Methods: In this case series, a natural language search of histopathology reports from our institution in the past year (2020-2021) identified dysplastic nevus biopsies with concurrent FAD and/or EHK. Tissue samples were examined for positive melanocytic immunostaining with SOX-10 and Melan-A in areas of FAD and EHK.
Results: Out of 32 biopsies, 20 of 26 FAD specimens (76.9%) and 2 of 6 EHK specimens (33.3%) showed unexpected suprabasal layer staining with a melanocytic marker that did not correspond to definitively identified melanocytes on the H&E-stained sections. The immunohistochemical staining of FAD and EHK was observed in 2 forms: nonspecific background staining or "true" staining (ie, seemed nuclear on SOX-10 or cytoplasmic on Melan-A).

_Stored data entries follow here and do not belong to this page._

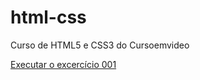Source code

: # html-css
 Curso de HTML5 e CSS3 do Cursoemvideo

<a href="https://fabriciohkg.github.io/html-css/excercicios1.0/ex001/index.html"> Executar o excercício 001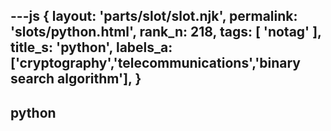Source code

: ---js
{
  layout: 'parts/slot/slot.njk',
  permalink: 'slots/python.html',
  rank_n: 218,
  tags: [ 'notag' ],
  title_s: 'python',
  labels_a: ['cryptography','telecommunications','binary search algorithm'],
}
---
## python


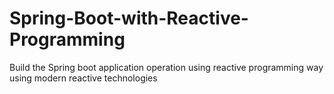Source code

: # Spring-Boot-with-Reactive-Programming
Build the Spring boot application operation using reactive programming way using modern reactive technologies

Conclusions: This pilot examination provides evidence that areas of incidental FAD within dysplastic nevi biopsies demonstrate unexpected suprabasal layer staining with melanocytic markers. When dermatopathologists evaluate melanocytic neoplasms with melanocytic markers, it is possible the presence of incidental FAD could lead to over diagnosing pagetoid scatter within these lesions. This study is a proof of concept with mild to moderately dysplastic nevi that do not typically incur the use of melanocytic stains; however, the implication of this unexpected staining pattern would be important when using melanocytic markers on borderline melanocytic neoplasms that have incidental FAD. Close correlation with H&E is imperative to prevent misinterpretation in these cases.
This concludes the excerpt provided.